_Problem description_
What is the number of lines in the material below that include the word "were"? Write that number and nothing more.

_Data excerpts_
-=-=-=-=-

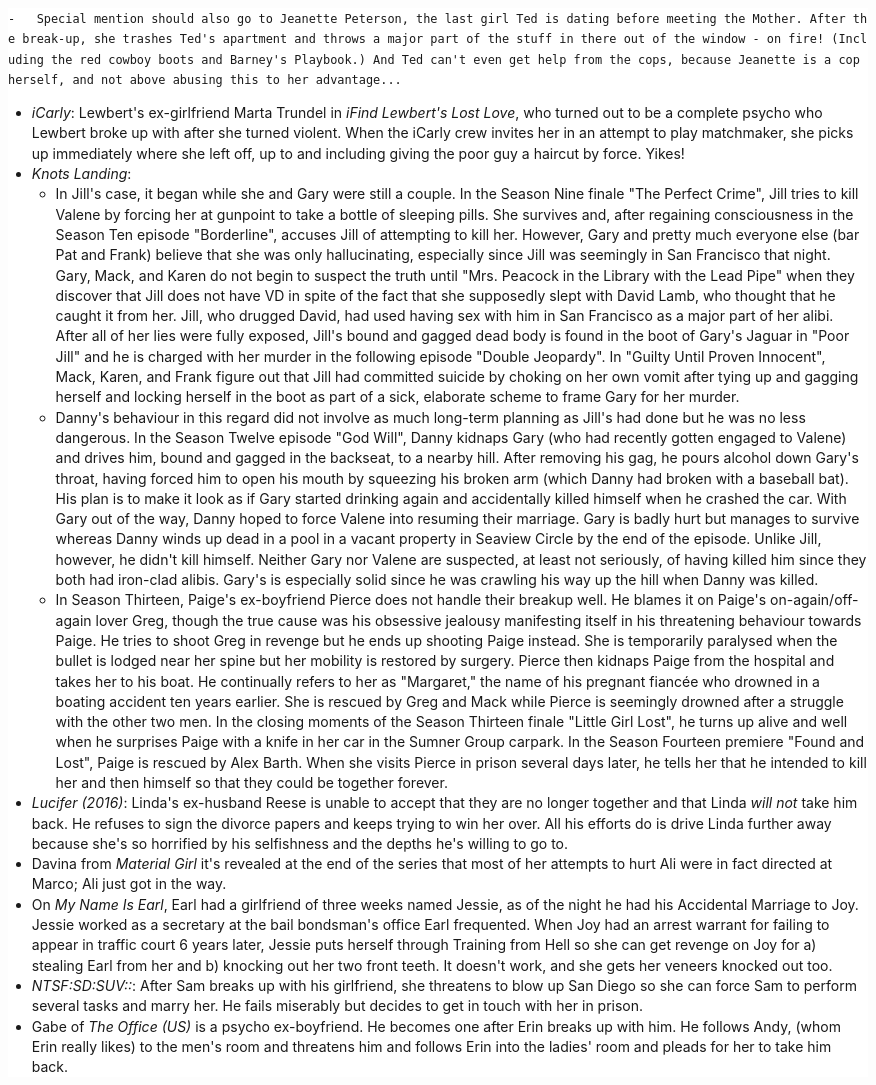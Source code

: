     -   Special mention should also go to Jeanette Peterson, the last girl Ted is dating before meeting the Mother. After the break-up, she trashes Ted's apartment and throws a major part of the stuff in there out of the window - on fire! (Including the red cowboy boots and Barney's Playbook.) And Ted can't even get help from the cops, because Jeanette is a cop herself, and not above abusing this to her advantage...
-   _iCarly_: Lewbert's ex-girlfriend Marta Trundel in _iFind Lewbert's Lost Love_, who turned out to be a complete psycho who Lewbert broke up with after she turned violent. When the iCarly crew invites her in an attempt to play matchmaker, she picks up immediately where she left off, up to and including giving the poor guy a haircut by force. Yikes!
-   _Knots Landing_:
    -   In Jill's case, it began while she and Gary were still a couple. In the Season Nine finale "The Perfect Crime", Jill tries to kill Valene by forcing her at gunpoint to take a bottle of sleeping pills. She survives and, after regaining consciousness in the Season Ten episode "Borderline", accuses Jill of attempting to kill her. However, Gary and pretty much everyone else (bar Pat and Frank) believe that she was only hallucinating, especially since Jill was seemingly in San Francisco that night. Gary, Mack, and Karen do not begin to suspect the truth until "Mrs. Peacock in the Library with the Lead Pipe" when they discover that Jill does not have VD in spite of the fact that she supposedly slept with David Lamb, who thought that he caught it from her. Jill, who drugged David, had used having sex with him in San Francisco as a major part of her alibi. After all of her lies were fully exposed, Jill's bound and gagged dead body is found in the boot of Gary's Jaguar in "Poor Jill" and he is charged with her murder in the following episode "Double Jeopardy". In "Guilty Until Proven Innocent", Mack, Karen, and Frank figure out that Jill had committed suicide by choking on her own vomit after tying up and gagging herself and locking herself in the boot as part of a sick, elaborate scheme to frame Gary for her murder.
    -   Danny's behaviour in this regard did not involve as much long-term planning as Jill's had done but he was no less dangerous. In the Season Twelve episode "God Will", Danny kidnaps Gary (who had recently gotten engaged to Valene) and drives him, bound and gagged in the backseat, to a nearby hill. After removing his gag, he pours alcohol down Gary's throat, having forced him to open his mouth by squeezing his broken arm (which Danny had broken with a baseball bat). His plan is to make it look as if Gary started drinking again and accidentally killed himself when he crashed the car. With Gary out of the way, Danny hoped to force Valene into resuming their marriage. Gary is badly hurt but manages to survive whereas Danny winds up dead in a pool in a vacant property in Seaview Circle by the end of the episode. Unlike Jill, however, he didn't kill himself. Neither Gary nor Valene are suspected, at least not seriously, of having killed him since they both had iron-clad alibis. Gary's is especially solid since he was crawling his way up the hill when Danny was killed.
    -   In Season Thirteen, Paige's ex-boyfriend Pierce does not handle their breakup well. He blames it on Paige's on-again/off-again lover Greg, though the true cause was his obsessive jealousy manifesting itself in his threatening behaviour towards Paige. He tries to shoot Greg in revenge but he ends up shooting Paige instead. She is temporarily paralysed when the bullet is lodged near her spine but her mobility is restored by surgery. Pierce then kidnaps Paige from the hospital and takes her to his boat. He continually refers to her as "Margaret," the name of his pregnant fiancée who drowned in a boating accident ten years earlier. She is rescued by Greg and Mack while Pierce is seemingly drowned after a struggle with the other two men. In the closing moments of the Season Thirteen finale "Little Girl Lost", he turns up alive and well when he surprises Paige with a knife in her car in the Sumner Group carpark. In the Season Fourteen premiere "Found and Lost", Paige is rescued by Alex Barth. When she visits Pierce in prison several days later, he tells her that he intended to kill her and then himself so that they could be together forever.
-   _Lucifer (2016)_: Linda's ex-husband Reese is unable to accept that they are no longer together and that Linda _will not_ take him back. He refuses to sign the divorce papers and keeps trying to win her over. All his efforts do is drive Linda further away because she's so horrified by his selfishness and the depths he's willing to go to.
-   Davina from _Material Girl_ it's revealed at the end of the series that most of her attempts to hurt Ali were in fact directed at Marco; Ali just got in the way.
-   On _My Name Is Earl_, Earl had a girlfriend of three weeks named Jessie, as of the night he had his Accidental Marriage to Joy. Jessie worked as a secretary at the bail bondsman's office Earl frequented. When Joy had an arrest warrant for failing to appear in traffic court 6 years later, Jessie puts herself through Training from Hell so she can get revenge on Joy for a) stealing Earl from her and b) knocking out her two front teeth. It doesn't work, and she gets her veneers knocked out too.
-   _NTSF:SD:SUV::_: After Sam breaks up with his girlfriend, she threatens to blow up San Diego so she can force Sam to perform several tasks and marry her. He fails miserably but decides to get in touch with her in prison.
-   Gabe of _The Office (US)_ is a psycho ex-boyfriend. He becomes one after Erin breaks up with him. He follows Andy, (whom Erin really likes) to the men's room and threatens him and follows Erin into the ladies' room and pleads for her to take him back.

-=-=-=-=-

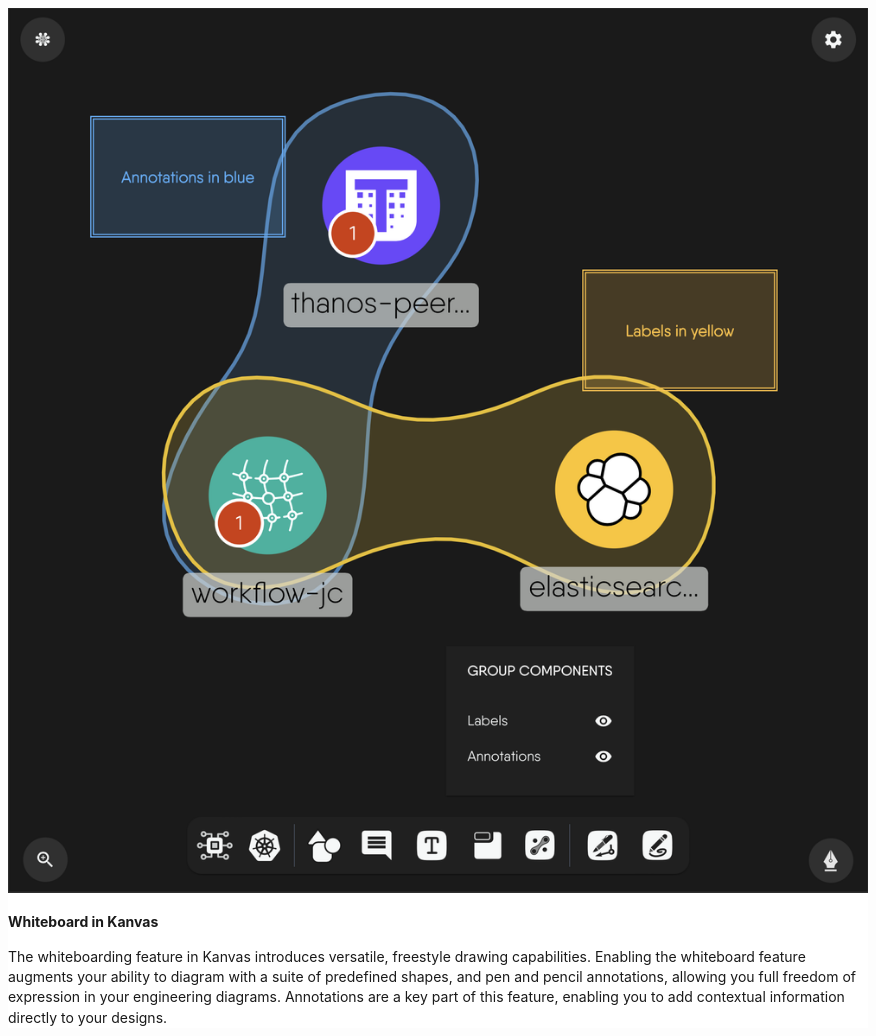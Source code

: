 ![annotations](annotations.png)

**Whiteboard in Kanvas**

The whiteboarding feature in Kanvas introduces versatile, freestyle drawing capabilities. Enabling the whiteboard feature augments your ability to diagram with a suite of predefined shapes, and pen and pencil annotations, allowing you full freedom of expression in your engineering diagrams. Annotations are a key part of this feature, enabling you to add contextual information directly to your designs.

-=-=-=-=-

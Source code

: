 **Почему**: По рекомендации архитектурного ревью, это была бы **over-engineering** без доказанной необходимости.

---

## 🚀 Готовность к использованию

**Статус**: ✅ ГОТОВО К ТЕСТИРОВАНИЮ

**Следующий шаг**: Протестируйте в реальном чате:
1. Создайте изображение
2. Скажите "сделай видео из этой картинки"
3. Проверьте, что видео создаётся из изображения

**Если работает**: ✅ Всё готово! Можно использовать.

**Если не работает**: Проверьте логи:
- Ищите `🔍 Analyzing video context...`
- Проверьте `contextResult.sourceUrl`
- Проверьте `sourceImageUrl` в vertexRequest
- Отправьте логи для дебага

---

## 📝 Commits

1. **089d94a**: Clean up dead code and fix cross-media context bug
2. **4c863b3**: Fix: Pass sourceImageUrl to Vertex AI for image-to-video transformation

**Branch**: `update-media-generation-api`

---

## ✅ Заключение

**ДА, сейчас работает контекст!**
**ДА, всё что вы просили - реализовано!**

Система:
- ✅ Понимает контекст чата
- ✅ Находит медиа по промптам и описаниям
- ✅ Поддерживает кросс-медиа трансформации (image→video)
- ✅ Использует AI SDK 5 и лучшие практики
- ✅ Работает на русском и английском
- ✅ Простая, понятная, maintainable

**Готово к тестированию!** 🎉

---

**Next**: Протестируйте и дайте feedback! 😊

-=-=-=-=-

_Answer to this exercise_
2